Thanks for the replies, guys.
goofyGAguy wrote:Your machine has fallen victim to the GPU becoming unsoldered from the motherboard. Sorry.
I'd already considered that. All my physical testing (applying pressure to the GPU and various points on the planar board during running and startup, making sure there was adequate pressure on the heatsink, slightly flexing the chassis) turned up nothing. My GPU has never had problems indicative of becoming unattached, and when it DID start having problems, it was stable sitting on my lap; no flexing stress at all.
Still though, I'm very much considering baking the board, just to make sure. Not like it can really hurt anything at this point.
poshgeordie wrote: Hi

9600 and FireGL GPU's do suffer from from broken artifacts and I have traced that to damaged VRAM chips. Unfortunately it's next to impossible to repair, since the first challenge is to identify which of the 4 chips it is (no idead how to do that!) and to then try and remove it.
Yea, but...
If you're referring to physical/shock damage, I've ALWAYS been careful with my laptop. I don't see how it could have possibly happened, and as I said above, when this started happening, it was sitting on my lap.
As for heat damage...well, let me put it this way: when all this started, I was playing a relatively light-graphics MMORPG (Lunia). The laptop was cooling properly, to my knowledge; actually technically overcooling, since I have NHC installed and its ACPI config set to kick fans on sooner, to keep the CPU/GPU, and by proxy my lap, cooler. On the flip side, I've played TES:Oblivion on this thing, without the ACPI control installed, with no overheating (though it did run quite warm, it wasn't runaway, leveled around 180F max IIRC). Dunno if you've heard of or played Oblivion, but it's VERY hard on everything in the system, and especially on the technically-underpowered 9600. If it was going to fail due to heat damage, I'd think it would have done it long before now.
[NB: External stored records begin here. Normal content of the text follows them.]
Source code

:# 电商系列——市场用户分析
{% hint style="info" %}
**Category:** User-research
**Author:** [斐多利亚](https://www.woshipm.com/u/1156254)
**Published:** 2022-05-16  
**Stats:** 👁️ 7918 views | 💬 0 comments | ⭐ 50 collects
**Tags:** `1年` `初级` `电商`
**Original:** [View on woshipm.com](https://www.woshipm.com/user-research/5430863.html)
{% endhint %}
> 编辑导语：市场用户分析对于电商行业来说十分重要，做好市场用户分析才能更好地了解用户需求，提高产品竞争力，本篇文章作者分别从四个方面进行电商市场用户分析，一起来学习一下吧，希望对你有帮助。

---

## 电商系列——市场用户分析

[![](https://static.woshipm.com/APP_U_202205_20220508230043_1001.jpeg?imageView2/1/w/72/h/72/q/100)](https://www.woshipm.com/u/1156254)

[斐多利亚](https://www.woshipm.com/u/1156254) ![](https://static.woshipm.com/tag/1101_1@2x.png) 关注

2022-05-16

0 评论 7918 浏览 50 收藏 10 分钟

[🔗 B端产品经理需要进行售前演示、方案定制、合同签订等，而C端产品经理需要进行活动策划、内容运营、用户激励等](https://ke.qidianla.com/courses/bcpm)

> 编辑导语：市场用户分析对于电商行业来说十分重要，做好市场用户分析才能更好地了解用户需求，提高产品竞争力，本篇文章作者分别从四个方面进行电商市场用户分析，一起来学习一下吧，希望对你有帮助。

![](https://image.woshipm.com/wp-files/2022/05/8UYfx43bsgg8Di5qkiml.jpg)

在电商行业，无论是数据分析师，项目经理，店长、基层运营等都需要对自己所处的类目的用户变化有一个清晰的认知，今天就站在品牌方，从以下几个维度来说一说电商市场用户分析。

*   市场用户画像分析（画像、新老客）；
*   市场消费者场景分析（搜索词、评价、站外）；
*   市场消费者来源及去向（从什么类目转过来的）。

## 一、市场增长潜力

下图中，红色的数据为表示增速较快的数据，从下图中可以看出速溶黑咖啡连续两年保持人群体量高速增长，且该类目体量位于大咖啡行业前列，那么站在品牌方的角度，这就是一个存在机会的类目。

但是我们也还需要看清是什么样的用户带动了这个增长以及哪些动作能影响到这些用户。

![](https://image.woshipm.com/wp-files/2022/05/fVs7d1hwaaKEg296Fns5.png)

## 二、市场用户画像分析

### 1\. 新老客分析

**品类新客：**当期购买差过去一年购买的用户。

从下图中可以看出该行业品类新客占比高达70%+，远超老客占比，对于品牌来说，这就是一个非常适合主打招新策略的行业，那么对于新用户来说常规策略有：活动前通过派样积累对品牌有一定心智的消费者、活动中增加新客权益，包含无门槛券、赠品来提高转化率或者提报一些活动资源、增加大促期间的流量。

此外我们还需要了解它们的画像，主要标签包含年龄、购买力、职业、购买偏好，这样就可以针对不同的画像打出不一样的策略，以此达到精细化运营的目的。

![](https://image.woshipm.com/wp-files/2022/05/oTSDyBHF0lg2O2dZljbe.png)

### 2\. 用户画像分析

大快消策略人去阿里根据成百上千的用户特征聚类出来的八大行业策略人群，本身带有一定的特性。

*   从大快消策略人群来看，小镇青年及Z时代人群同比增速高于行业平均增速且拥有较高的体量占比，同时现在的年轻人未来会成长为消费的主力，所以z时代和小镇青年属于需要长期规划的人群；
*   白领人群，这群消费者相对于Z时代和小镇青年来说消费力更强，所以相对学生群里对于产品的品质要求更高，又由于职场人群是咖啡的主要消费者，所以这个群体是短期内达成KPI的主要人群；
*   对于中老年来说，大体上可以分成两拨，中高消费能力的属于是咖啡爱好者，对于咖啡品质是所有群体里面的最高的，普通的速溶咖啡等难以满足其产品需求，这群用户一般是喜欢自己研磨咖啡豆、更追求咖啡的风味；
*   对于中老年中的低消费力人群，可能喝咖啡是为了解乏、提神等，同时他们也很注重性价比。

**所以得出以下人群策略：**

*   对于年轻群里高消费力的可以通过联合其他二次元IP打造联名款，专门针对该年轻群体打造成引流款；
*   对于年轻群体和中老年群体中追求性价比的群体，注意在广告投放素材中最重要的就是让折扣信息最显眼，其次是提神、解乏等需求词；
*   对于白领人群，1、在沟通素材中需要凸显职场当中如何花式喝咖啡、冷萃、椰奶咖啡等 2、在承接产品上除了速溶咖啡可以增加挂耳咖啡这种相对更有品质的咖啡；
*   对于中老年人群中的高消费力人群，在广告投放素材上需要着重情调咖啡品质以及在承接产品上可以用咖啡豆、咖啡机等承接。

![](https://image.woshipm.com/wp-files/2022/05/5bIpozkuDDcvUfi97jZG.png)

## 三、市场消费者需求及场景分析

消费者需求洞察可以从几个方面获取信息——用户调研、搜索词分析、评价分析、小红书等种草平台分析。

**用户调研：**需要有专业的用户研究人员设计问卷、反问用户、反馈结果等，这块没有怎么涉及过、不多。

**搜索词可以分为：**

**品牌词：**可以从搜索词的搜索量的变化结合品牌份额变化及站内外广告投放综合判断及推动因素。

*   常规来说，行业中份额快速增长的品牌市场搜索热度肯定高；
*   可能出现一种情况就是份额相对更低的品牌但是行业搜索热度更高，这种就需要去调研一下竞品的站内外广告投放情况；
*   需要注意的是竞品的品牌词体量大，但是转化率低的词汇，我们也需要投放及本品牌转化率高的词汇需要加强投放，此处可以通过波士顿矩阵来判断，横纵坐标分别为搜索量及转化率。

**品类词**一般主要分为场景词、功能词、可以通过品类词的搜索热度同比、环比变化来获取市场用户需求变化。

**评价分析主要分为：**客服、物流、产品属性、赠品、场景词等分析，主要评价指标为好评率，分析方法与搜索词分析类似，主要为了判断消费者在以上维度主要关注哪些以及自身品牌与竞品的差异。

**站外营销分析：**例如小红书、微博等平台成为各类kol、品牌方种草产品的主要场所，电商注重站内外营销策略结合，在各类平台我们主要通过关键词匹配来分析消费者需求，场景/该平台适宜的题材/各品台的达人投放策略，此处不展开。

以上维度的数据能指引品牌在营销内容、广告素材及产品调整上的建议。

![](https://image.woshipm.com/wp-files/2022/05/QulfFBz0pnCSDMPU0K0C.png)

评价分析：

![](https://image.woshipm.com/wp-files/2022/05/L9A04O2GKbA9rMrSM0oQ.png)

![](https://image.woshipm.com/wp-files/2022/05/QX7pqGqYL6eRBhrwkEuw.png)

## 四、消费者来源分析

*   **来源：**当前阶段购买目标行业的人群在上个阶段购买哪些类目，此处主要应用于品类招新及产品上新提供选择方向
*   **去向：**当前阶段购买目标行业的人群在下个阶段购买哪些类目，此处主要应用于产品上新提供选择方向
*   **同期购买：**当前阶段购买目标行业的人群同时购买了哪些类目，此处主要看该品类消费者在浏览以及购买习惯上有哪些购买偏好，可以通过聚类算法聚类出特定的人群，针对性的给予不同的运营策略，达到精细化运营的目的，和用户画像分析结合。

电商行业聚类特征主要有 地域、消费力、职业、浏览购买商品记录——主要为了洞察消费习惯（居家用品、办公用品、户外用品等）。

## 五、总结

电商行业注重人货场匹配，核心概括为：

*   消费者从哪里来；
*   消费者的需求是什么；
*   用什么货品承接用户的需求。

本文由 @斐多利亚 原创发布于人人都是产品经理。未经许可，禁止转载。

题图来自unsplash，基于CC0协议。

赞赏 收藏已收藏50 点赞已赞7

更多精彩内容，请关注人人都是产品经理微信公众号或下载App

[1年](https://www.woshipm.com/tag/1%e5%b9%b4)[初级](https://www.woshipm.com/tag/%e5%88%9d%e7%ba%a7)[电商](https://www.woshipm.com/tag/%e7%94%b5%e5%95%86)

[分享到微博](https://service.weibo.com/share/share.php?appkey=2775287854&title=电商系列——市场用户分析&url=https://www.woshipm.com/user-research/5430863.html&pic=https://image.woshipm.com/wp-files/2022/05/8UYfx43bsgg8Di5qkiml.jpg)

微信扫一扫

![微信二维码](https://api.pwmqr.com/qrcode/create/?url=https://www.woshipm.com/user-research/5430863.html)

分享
I'd like to note one thing, though: during vmt's testing, it found errors throughout memory. One would assume that if it were one or two chips gone bad, at least SOME of it would test ok, right...?
At this point, I'm thinking memory controller, or perhaps still something, somehow, skewed in the video BIOS (though, to my knowledge the Mobility's BIOS is read-only *shrugs*).

Which still means either a planar board replacement or new GPU+reflow....*sigh* :(

How's the FireGL, anyway? Worth looking for one over another 9600? They seem to be pretty rare.
Edit: from my research, it looks like the FireGL is basically a 9600 with higher fillrates, 1.7gb/s more memory bandwidth (compared to the 64mb 9600), double actual memory, and 20mhz higher CPU clock/100mhz lower memory clocks standard. Definitely think I'll look into finding one, hmmm.